Similar views have been shared by Joseph Oreste, founder and CEO of Qupon. Using the example of bitcoin which lost nearly 75% of its value in 2018, Oreste argues that such phenomena are the reason for the increase in the number of stable coins.
He says, “I agree with this outlook on currency usage. Look at the number of stable currencies that are emerging. In order to do commerce, you have to have price stability and you don’t get that with bitcoin for example. At Qupon, we are building a global decentralized platform for merchants to advertise discounts on products and services stored as digital coupons on blockchain technology. Stable cryptocurrencies are a key aspect of our offering.”
Consumer expectations are also in play here, they want to be guaranteed that the value of cryptocurrencies will not be fluctuating.
“Consumers want to be assured if they exchange $10 for a cryptocurrency that they can exchange it back for $10 a month from now. Bitcoin and others can’t provide this assurance. That is why they are better suited as stores of value. The issues affecting the store of value aspect are the constantly emerging new cryptocurrencies and hard forks of existing cryptocurrencies such as BCH into BCHSV. Until the issue of newly forming cryptocurrencies and hard forking of existing cryptocurrencies is resolved, the store of value claim by Davos attendees is correct,” Oreste adds.
Long term Effects
In the long run, issues pertaining to fluctuating value and price will have a negative effect on the growth of cryptocurrencies in the foreseeable future. But this is not likely to happen to all cryptocurrencies. It is most likely that one digital currency will emerge strong, attracting the backing of the crypto community due to strong global governance. Currently, bitcoin is the single cryptocurrency that is enjoying this status despite its shortcomings.
“The cryptocurrency with the strongest global governance will be a key factor in which cryptocurrency will emerge as the industry leader. Bitcoin is the current leader in the store of value space. Will it be the leader in five years, I don’t know. I do expect over time a clear winner to emerge that the industry gets behind. At that point hard forks won’t have much of an impact because nobody will invest in new or forked currency,” Oreste states.

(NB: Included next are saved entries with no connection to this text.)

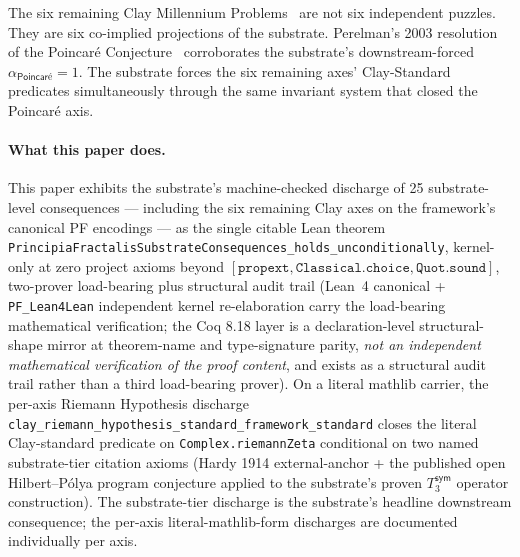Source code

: \documentclass[11pt,a4paper]{amsart}
\theoremstyle{plain}
\theoremstyle{definition}
\begin{document}
The six remaining Clay Millennium Problems~\cite{clay2000} are not six independent puzzles. They are six co-implied projections of the substrate. Perelman's 2003 resolution of the Poincar\'e Conjecture~\cite{perelman2003} corroborates the substrate's downstream-forced $\alpha_{\textsf{Poincar\'e}} = 1$. The substrate forces the six remaining axes' Clay-Standard predicates simultaneously through the same invariant system that closed the Poincar\'e axis.

\paragraph{What this paper does.} This paper exhibits the substrate's machine-checked discharge of 25 substrate-level consequences --- including the six remaining Clay axes on the framework's canonical PF encodings --- as the single citable Lean theorem \texttt{PrincipiaFractalisSubstrateConsequences\_holds\_unconditionally}, kernel-only at zero project axioms beyond $[\texttt{propext}, \texttt{Classical.choice}, \texttt{Quot.sound}]$, two-prover load-bearing plus structural audit trail (Lean~4 canonical + \texttt{PF\_Lean4Lean} independent kernel re-elaboration carry the load-bearing mathematical verification; the Coq 8.18 layer is a declaration-level structural-shape mirror at theorem-name and type-signature parity, \emph{not an independent mathematical verification of the proof content}, and exists as a structural audit trail rather than a third load-bearing prover). On a literal mathlib carrier, the per-axis Riemann Hypothesis discharge \texttt{clay\_riemann\_hypothesis\_standard\_framework\_standard} closes the literal Clay-standard predicate on \texttt{Complex.riemannZeta} conditional on two named substrate-tier citation axioms (Hardy 1914 external-anchor + the published open Hilbert--P\'olya program conjecture applied to the substrate's proven $T_3^{\textsf{sym}}$ operator construction). The substrate-tier discharge is the substrate's headline downstream consequence; the per-axis literal-mathlib-form discharges are documented individually per axis.
\end{document}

Blockchain growth, on the other hand, is on an upward trajectory. The WEF has agreed to form a global council on blockchain to forster its growth and unleash its potential to solve inefficiencies in various sectors. It will be interesting to see how this technology that underlies cryptocurrencies will develop in coming months.
Disclaimer: David Drake is on the advisory board for most of the firms mentioned or quoted in this article.